From: Hermanni Hyytiälä
Subject: [Gzz] PEG: Attacking against GISP
Date: 06 Jun 2003 12:35:53 +0300

==========================================================================
PEG attacking_gisp--hemppah:
==========================================================================

:Authors:  Hermanni Hyytiälä
:Date-Created: 2003-06-05
:Last-Modified: $Date: 2003/06/05 13:42:50 $
:Revision: $Revision: 1.4 $
:Status:   Incomplete

.. :Stakeholders:
.. :Scope:    Major|Minor|Trivial|Cosmetic
.. :Type:     META|Policy|Architecture|Interface|Implementation

.. Affect-PEGs:

This PEG document briefly describes the attack methods used by a
"killer" 
program against the GISP P2P software. The program is used to test
GISP's
robustness against hostile attacks.  

In this document we mean with "peer" as an entity which is able to do a 
(limited/simplified/modified) number of regular GISP peer's
functionalies
in a way which may be harmful for the GISP network w.r.t. performance
and redundancy. The harmfulness of a peer be a consequence of the fact
that a peer is faulty, or a peer is wilfully malicious. 

Disclaimer
==========
This program is only used for research purposes and
the goal is to improve GISP's resilience against hostile attacks.


Research problems
=================

For determining whether GISP is resilient against hostile attack, 
we want the answers to the following questions:

- Does GISP have *obvious* exploits ?

- If there are exploits how easily they can be used by an 
  hostile peer ? 

- Is GISP resilient against (hostile) attacks or not ?

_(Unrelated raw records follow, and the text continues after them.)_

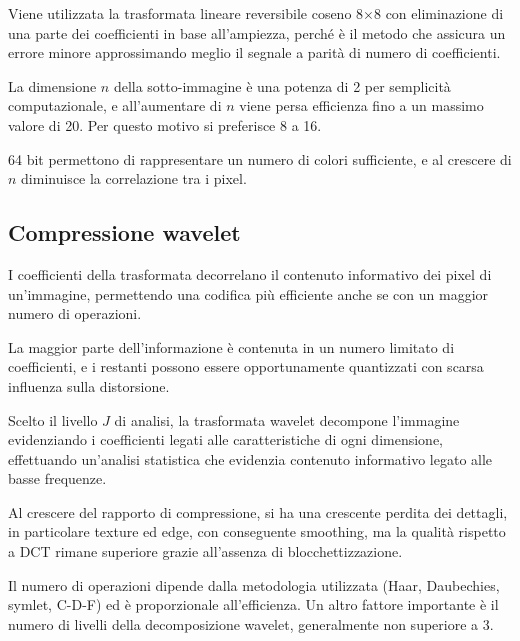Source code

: Viene utilizzata la trasformata lineare reversibile coseno 8$\times$8 con eliminazione di una parte dei coefficienti in base all'ampiezza, perché è il metodo che assicura un errore minore approssimando meglio il segnale a parità di numero di coefficienti. 

La dimensione $n$ della sotto-immagine è una potenza di 2 per semplicità computazionale, e all'aumentare di $n$ viene persa efficienza fino a un massimo valore di 20. Per questo motivo si preferisce 8 a 16.

64 bit permettono di rappresentare un numero di colori sufficiente, e al crescere di $n$ diminuisce la correlazione tra i pixel.

\newpage
\subsection{Compressione wavelet}
I coefficienti della trasformata decorrelano il contenuto informativo dei pixel di un'immagine, permettendo una codifica più efficiente anche se con un maggior numero di operazioni.

La maggior parte dell'informazione è contenuta in un numero limitato di coefficienti, e i restanti possono essere opportunamente quantizzati con scarsa influenza sulla distorsione.

Scelto il livello $J$ di analisi, la trasformata wavelet decompone l'immagine evidenziando i coefficienti legati alle caratteristiche di ogni dimensione, effettuando un'analisi statistica che evidenzia contenuto informativo legato alle basse frequenze.

Al crescere del rapporto di compressione, si ha una crescente perdita dei dettagli, in particolare texture ed edge, con conseguente smoothing, ma la qualità rispetto a DCT rimane superiore grazie all'assenza di blocchettizzazione.

Il numero di operazioni dipende dalla metodologia utilizzata (Haar, Daubechies, symlet, C-D-F) ed è  proporzionale all'efficienza. Un altro fattore importante è il numero di livelli della decomposizione wavelet, generalmente non superiore a 3.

- How severe implications attacks may cause ?

- How well GISP is able to re-organise after a (hostile) attack ?

Simulation method
==================

We will perform simulations on a single desktop computer. We intend
to use GISP's native code as much as possible. We start our 
simulation process by creating simple scenarios in which:

- A hostile (or faulty) peer(s) doesn't reply to queries (a "dumb"
peer)*

- A hostile (or faulty) peer(s) tries to drop certain packets/queries
wilfully*
  
- A hostile (or faulty) peer(s) forwards queries to incorrect
destination peers

- A hostile (or faulty) peer(s) gives false information during queries

- A hostile (or faulty) peer(s)'s queries/replies include loads of
rubbish, i.e., 
  wrong XML-scheme, wrong string/text encoding, or doesn't otherwise
follow the protocol
  
- A hostile (or faulty) peer(s) performs many queries randomly

- A hostile (or faulty) peer(s) performs many queries wilfully with a
certain key

- A hostile (or faulty) peer(s) stores lot of dummy random
key-value-pairs

- A hostile (or faulty) peer(s) stores lot of dummy key-value-pairs with
a certain key

During the simulation process we will use a single hostile (or faulty)
peer
or a group of hostile/faulty peers (fraction of all peers) in the test
network. 

By using above scenarios, we want to clarify GISP's properties with
regard to research 
questions.

*=We start the simulation process with these scenarios.  
  
Issues
======

.. Is there any issues ?

None, yet.

Changes
=======

No changes are required to the Storm implementation
codebase.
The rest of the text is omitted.